● Task data:
_ _ _ _ _

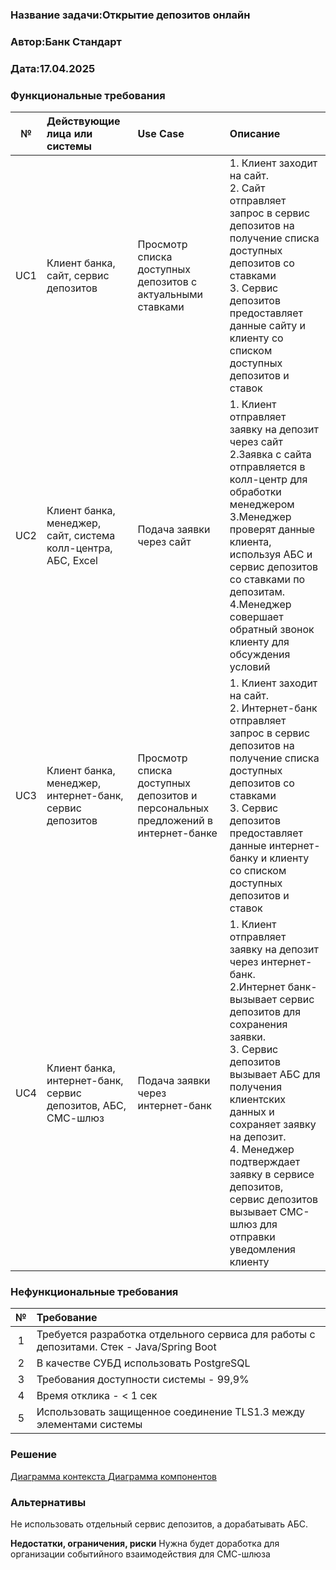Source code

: ﻿### <a name="_b7urdng99y53"></a>**Название задачи:Открытие депозитов онлайн** 
### <a name="_hjk0fkfyohdk"></a>**Автор:Банк Стандарт**
### <a name="_uanumrh8zrui"></a>**Дата:17.04.2025**
### <a name="_3bfxc9a45514"></a>**Функциональные требования**

| **№** | **Действующие лица или системы**                              | **Use Case**                                                                    | **Описание**                                                                                                                                                                                                                                                                                                                                                      |
|:-----:|:--------------------------------------------------------------|:--------------------------------------------------------------------------------|:------------------------------------------------------------------------------------------------------------------------------------------------------------------------------------------------------------------------------------------------------------------------------------------------------------------------------------------------------------------|
|  UC1  | Клиент банка, сайт, сервис депозитов                          | Просмотр списка доступных депозитов с актуальными ставками                      | 1. Клиент заходит на сайт.<br/>2. Сайт отправляет запрос в сервис депозитов на получение списка доступных депозитов со ставками<br/>3. Сервис депозитов предоставляет данные сайту и клиенту со списком доступных депозитов и ставок                                                                                                                              |
|  UC2  | Клиент банка, менеджер, сайт, система колл-центра, АБС, Excel | Подача заявки через сайт                                                        | 1. Клиент отправляет заявку на депозит через сайт<br/>2.Заявка с сайта отправляется в колл-центр для обработки менеджером<br/>3.Менеджер проверят данные клиента, используя АБС и сервис депозитов со ставками по депозитам.<br/>4.Менеджер совершает обратный звонок клиенту для обсуждения условий                                                              |
|  UC3  | Клиент банка, менеджер, интернет-банк, сервис депозитов       | Просмотр списка доступных депозитов и персональных предложений в интернет-банке | 1. Клиент заходит на сайт.<br/>2. Интернет-банк отправляет запрос в сервис депозитов на получение списка доступных депозитов со ставками<br/>3. Сервис депозитов предоставляет данные интернет-банку и клиенту со списком доступных депозитов и ставок                                                                                                            |
|  UC4  | Клиент банка, интернет-банк, сервис депозитов, АБС, СМС-шлюз  | Подача заявки через интернет-банк                                               | 1. Клиент отправляет заявку на депозит через интернет-банк.<br/>2.Интернет банк-вызывает сервис депозитов для сохранения заявки.<br/>3. Сервис депозитов вызывает АБС для получения клиентских данных и сохраняет заявку на депозит.<br/>4. Менеджер подтверждает заявку в сервисе депозитов, сервис депозитов вызывает СМС-шлюз для отправки уведомления клиенту |
### <a name="_u8xz25hbrgql"></a>**Нефункциональные требования**

| **№** | **Требование**                                                                           |
|:-----:|:-----------------------------------------------------------------------------------------|
|   1   | Требуется разработка отдельного сервиса для работы с депозитами. Стек - Java/Spring Boot |
|   2   | В качестве СУБД использовать PostgreSQL                                                  |
|   3   | Требования доступности системы - 99,9%                                                   |
|   4   | Время отклика - < 1 сек                                                                  |
|   5   | Использовать защищенное соединение TLS1.3 между элементами системы                       |
### <a name="_qmphm5d6rvi3"></a>**Решение**
[Диаграмма контекста ](Task3/diagrams/С4_context.drawio)
[Диаграмма компонентов ](Task3/diagrams/С4_component.drawio)
### <a name="_bjrr7veeh80c"></a>**Альтернативы**
Не использовать отдельный сервис депозитов, а дорабатывать АБС.

**Недостатки, ограничения, риски**
Нужна будет доработка для организации событийного взаимодействия для CМС-шлюза

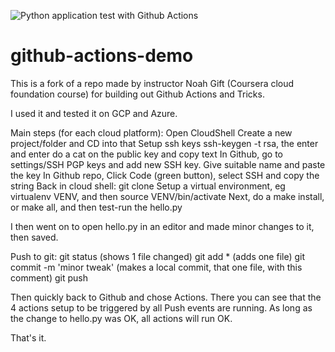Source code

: ![Python application test with Github Actions](https://github.com/noahgift/github-actions-demo/workflows/Python%20application%20test%20with%20Github%20Actions/badge.svg)

# github-actions-demo
This is a fork of a repo made by instructor Noah Gift (Coursera cloud foundation course) for building out Github Actions and Tricks.  

I used it and tested it on GCP and Azure. 

Main steps (for each cloud platform):
Open CloudShell
Create a new project/folder and CD into that
Setup ssh keys
   ssh-keygen -t rsa, the enter and enter
   do a cat on the public key and copy text
   In Github, go to settings/SSH PGP keys and add new SSH key. Give suitable name and paste the key
In Github repo, Click Code (green button), select SSH and copy the string
Back in cloud shell: git clone <paste string>
Setup a virtual environment, eg virtualenv VENV, and then source VENV/bin/activate
Next, do a make install, or make all, and then test-run the hello.py

I then went on to open hello.py in an editor and made minor changes to it, then saved.
  
Push to git:
  git status (shows 1 file changed)
  git add * (adds one file)
  git commit -m 'minor tweak'  (makes a local commit, that one file, with this comment)
  git push
  
Then quickly back to Github and chose Actions. There you can see that the 4 actions setup to be triggered by all Push events are running.
  As long as the change to hello.py was OK, all actions will run OK.
   
That's it.
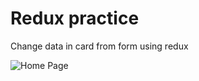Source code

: # Redux practice

Change data in card from form using redux

![Home Page](https://i.postimg.cc/wBGD9Fvh/redux-practice.png)
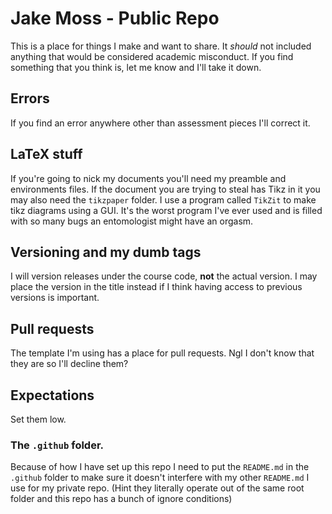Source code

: # Jake Moss - Public Repo
This is a place for things I make and want to share. It *should* not included anything that would be considered academic misconduct. If you find something that you think is, let me know and I'll take it down.

## Errors

If you find an error anywhere other than assessment pieces I'll correct it.

## LaTeX stuff

If you're going to nick my documents you'll need my preamble and environments files. If the document you are trying to steal has Tikz in it you may also need the `tikzpaper` folder. I use a program called `TikZit` to make tikz diagrams using a GUI. It's the worst program I've ever used and is filled with so many bugs an entomologist might have an orgasm.

## Versioning and my dumb tags

I will version releases under the course code, **not** the actual version. I may place the version in the title instead if I think having access to previous versions is important.

## Pull requests

The template I'm using has a place for pull requests. Ngl I don't know that they are so I'll decline them?

## Expectations

Set them low. 

### The `.github` folder.

Because of how I have set up this repo I need to put the `README.md` in the `.github` folder to make sure it doesn't interfere with my other `README.md` I use for my private repo. (Hint they literally operate out of the same root folder and this repo has a bunch of ignore conditions)
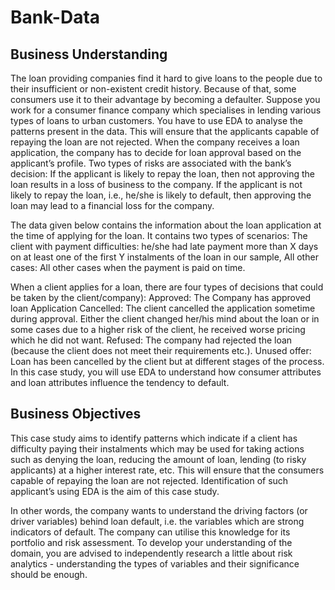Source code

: # Bank-Data
## **Business Understanding**
The loan providing companies find it hard to give loans to the people due to their insufficient or non-existent credit history. Because of that, some consumers use it to their advantage by becoming a defaulter. Suppose you work for a consumer finance company which specialises in lending various types of loans to urban customers. You have to use EDA to analyse the patterns present in the data. This will ensure that the applicants capable of repaying the loan are not rejected.
When the company receives a loan application, the company has to decide for loan approval based on the applicant’s profile. Two types of risks are associated with the bank’s decision:
If the applicant is likely to repay the loan, then not approving the loan results in a loss of business to the company.
If the applicant is not likely to repay the loan, i.e., he/she is likely to default, then approving the loan may lead to a financial loss for the company.
 
The data given below contains the information about the loan application at the time of applying for the loan. It contains two types of scenarios:
The client with payment difficulties: he/she had late payment more than X days on at least one of the first Y instalments of the loan in our sample,
All other cases: All other cases when the payment is paid on time.
 
When a client applies for a loan, there are four types of decisions that could be taken by the client/company):
Approved: The Company has approved loan Application
Cancelled: The client cancelled the application sometime during approval. Either the client changed her/his mind about the loan or in some cases due to a higher risk of the client, he received worse pricing which he did not want.
Refused: The company had rejected the loan (because the client does not meet their requirements etc.).
Unused offer:  Loan has been cancelled by the client but at different stages of the process. 
In this case study, you will use EDA to understand how consumer attributes and loan attributes influence the tendency to default.
## **Business Objectives**
This case study aims to identify patterns which indicate if a client has difficulty paying their instalments which may be used for taking actions such as denying the loan, reducing the amount of loan, lending (to risky applicants) at a higher interest rate, etc. This will ensure that the consumers capable of repaying the loan are not rejected. Identification of such applicant’s using EDA is the aim of this case study.
 
In other words, the company wants to understand the driving factors (or driver variables) behind loan default, i.e. the variables which are strong indicators of default.  The company can utilise this knowledge for its portfolio and risk assessment.
To develop your understanding of the domain, you are advised to independently research a little about risk analytics - understanding the types of variables and their significance should be enough.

_ _ _ _ _

● Task prompt: Without including any picture, write out the material above verbatim.

● Result for this exercise:
Source code

: ﻿### <a name="_b7urdng99y53"></a>**Название задачи:Открытие депозитов онлайн** 
### <a name="_hjk0fkfyohdk"></a>**Автор:Банк Стандарт**
### <a name="_uanumrh8zrui"></a>**Дата:17.04.2025**
### <a name="_3bfxc9a45514"></a>**Функциональные требования**

| **№** | **Действующие лица или системы**                              | **Use Case**                                                                    | **Описание**                                                                                                                                                                                                                                                                                                                                                      |
|:-----:|:--------------------------------------------------------------|:--------------------------------------------------------------------------------|:------------------------------------------------------------------------------------------------------------------------------------------------------------------------------------------------------------------------------------------------------------------------------------------------------------------------------------------------------------------|
|  UC1  | Клиент банка, сайт, сервис депозитов                          | Просмотр списка доступных депозитов с актуальными ставками                      | 1. Клиент заходит на сайт.<br/>2. Сайт отправляет запрос в сервис депозитов на получение списка доступных депозитов со ставками<br/>3. Сервис депозитов предоставляет данные сайту и клиенту со списком доступных депозитов и ставок                                                                                                                              |
|  UC2  | Клиент банка, менеджер, сайт, система колл-центра, АБС, Excel | Подача заявки через сайт                                                        | 1. Клиент отправляет заявку на депозит через сайт<br/>2.Заявка с сайта отправляется в колл-центр для обработки менеджером<br/>3.Менеджер проверят данные клиента, используя АБС и сервис депозитов со ставками по депозитам.<br/>4.Менеджер совершает обратный звонок клиенту для обсуждения условий                                                              |
|  UC3  | Клиент банка, менеджер, интернет-банк, сервис депозитов       | Просмотр списка доступных депозитов и персональных предложений в интернет-банке | 1. Клиент заходит на сайт.<br/>2. Интернет-банк отправляет запрос в сервис депозитов на получение списка доступных депозитов со ставками<br/>3. Сервис депозитов предоставляет данные интернет-банку и клиенту со списком доступных депозитов и ставок                                                                                                            |
|  UC4  | Клиент банка, интернет-банк, сервис депозитов, АБС, СМС-шлюз  | Подача заявки через интернет-банк                                               | 1. Клиент отправляет заявку на депозит через интернет-банк.<br/>2.Интернет банк-вызывает сервис депозитов для сохранения заявки.<br/>3. Сервис депозитов вызывает АБС для получения клиентских данных и сохраняет заявку на депозит.<br/>4. Менеджер подтверждает заявку в сервисе депозитов, сервис депозитов вызывает СМС-шлюз для отправки уведомления клиенту |
### <a name="_u8xz25hbrgql"></a>**Нефункциональные требования**

| **№** | **Требование**                                                                           |
|:-----:|:-----------------------------------------------------------------------------------------|
|   1   | Требуется разработка отдельного сервиса для работы с депозитами. Стек - Java/Spring Boot |
|   2   | В качестве СУБД использовать PostgreSQL                                                  |
|   3   | Требования доступности системы - 99,9%                                                   |
|   4   | Время отклика - < 1 сек                                                                  |
|   5   | Использовать защищенное соединение TLS1.3 между элементами системы                       |
### <a name="_qmphm5d6rvi3"></a>**Решение**
[Диаграмма контекста ](Task3/diagrams/С4_context.drawio)
[Диаграмма компонентов ](Task3/diagrams/С4_component.drawio)
### <a name="_bjrr7veeh80c"></a>**Альтернативы**
Не использовать отдельный сервис депозитов, а дорабатывать АБС.

**Недостатки, ограничения, риски**
Нужна будет доработка для организации событийного взаимодействия для CМС-шлюза

Source code

: ![Python application test with Github Actions](https://github.com/noahgift/github-actions-demo/workflows/Python%20application%20test%20with%20Github%20Actions/badge.svg)

# github-actions-demo
This is a fork of a repo made by instructor Noah Gift (Coursera cloud foundation course) for building out Github Actions and Tricks.  

I used it and tested it on GCP and Azure. 

Main steps (for each cloud platform):
Open CloudShell
Create a new project/folder and CD into that
Setup ssh keys
   ssh-keygen -t rsa, the enter and enter
   do a cat on the public key and copy text
   In Github, go to settings/SSH PGP keys and add new SSH key. Give suitable name and paste the key
In Github repo, Click Code (green button), select SSH and copy the string
Back in cloud shell: git clone <paste string>
Setup a virtual environment, eg virtualenv VENV, and then source VENV/bin/activate
Next, do a make install, or make all, and then test-run the hello.py

I then went on to open hello.py in an editor and made minor changes to it, then saved.
  
Push to git:
  git status (shows 1 file changed)
  git add * (adds one file)
  git commit -m 'minor tweak'  (makes a local commit, that one file, with this comment)
  git push
  
Then quickly back to Github and chose Actions. There you can see that the 4 actions setup to be triggered by all Push events are running.
  As long as the change to hello.py was OK, all actions will run OK.
   
That's it.
Source code

: # Redux practice

Change data in card from form using redux

![Home Page](https://i.postimg.cc/wBGD9Fvh/redux-practice.png)
Source code

: # Jake Moss - Public Repo
This is a place for things I make and want to share. It *should* not included anything that would be considered academic misconduct. If you find something that you think is, let me know and I'll take it down.

## Errors

If you find an error anywhere other than assessment pieces I'll correct it.

## LaTeX stuff

If you're going to nick my documents you'll need my preamble and environments files. If the document you are trying to steal has Tikz in it you may also need the `tikzpaper` folder. I use a program called `TikZit` to make tikz diagrams using a GUI. It's the worst program I've ever used and is filled with so many bugs an entomologist might have an orgasm.

## Versioning and my dumb tags

I will version releases under the course code, **not** the actual version. I may place the version in the title instead if I think having access to previous versions is important.

## Pull requests

The template I'm using has a place for pull requests. Ngl I don't know that they are so I'll decline them?

## Expectations

Set them low. 

### The `.github` folder.

Because of how I have set up this repo I need to put the `README.md` in the `.github` folder to make sure it doesn't interfere with my other `README.md` I use for my private repo. (Hint they literally operate out of the same root folder and this repo has a bunch of ignore conditions)
Source code

: # Bank-Data
## **Business Understanding**
The loan providing companies find it hard to give loans to the people due to their insufficient or non-existent credit history. Because of that, some consumers use it to their advantage by becoming a defaulter. Suppose you work for a consumer finance company which specialises in lending various types of loans to urban customers. You have to use EDA to analyse the patterns present in the data. This will ensure that the applicants capable of repaying the loan are not rejected.
When the company receives a loan application, the company has to decide for loan approval based on the applicant’s profile. Two types of risks are associated with the bank’s decision:
If the applicant is likely to repay the loan, then not approving the loan results in a loss of business to the company.
If the applicant is not likely to repay the loan, i.e., he/she is likely to default, then approving the loan may lead to a financial loss for the company.
 
The data given below contains the information about the loan application at the time of applying for the loan. It contains two types of scenarios:
The client with payment difficulties: he/she had late payment more than X days on at least one of the first Y instalments of the loan in our sample,
All other cases: All other cases when the payment is paid on time.
 
When a client applies for a loan, there are four types of decisions that could be taken by the client/company):
Approved: The Company has approved loan Application
Cancelled: The client cancelled the application sometime during approval. Either the client changed her/his mind about the loan or in some cases due to a higher risk of the client, he received worse pricing which he did not want.
Refused: The company had rejected the loan (because the client does not meet their requirements etc.).
Unused offer:  Loan has been cancelled by the client but at different stages of the process. 
In this case study, you will use EDA to understand how consumer attributes and loan attributes influence the tendency to default.
## **Business Objectives**
This case study aims to identify patterns which indicate if a client has difficulty paying their instalments which may be used for taking actions such as denying the loan, reducing the amount of loan, lending (to risky applicants) at a higher interest rate, etc. This will ensure that the consumers capable of repaying the loan are not rejected. Identification of such applicant’s using EDA is the aim of this case study.
 
In other words, the company wants to understand the driving factors (or driver variables) behind loan default, i.e. the variables which are strong indicators of default.  The company can utilise this knowledge for its portfolio and risk assessment.
To develop your understanding of the domain, you are advised to independently research a little about risk analytics - understanding the types of variables and their significance should be enough.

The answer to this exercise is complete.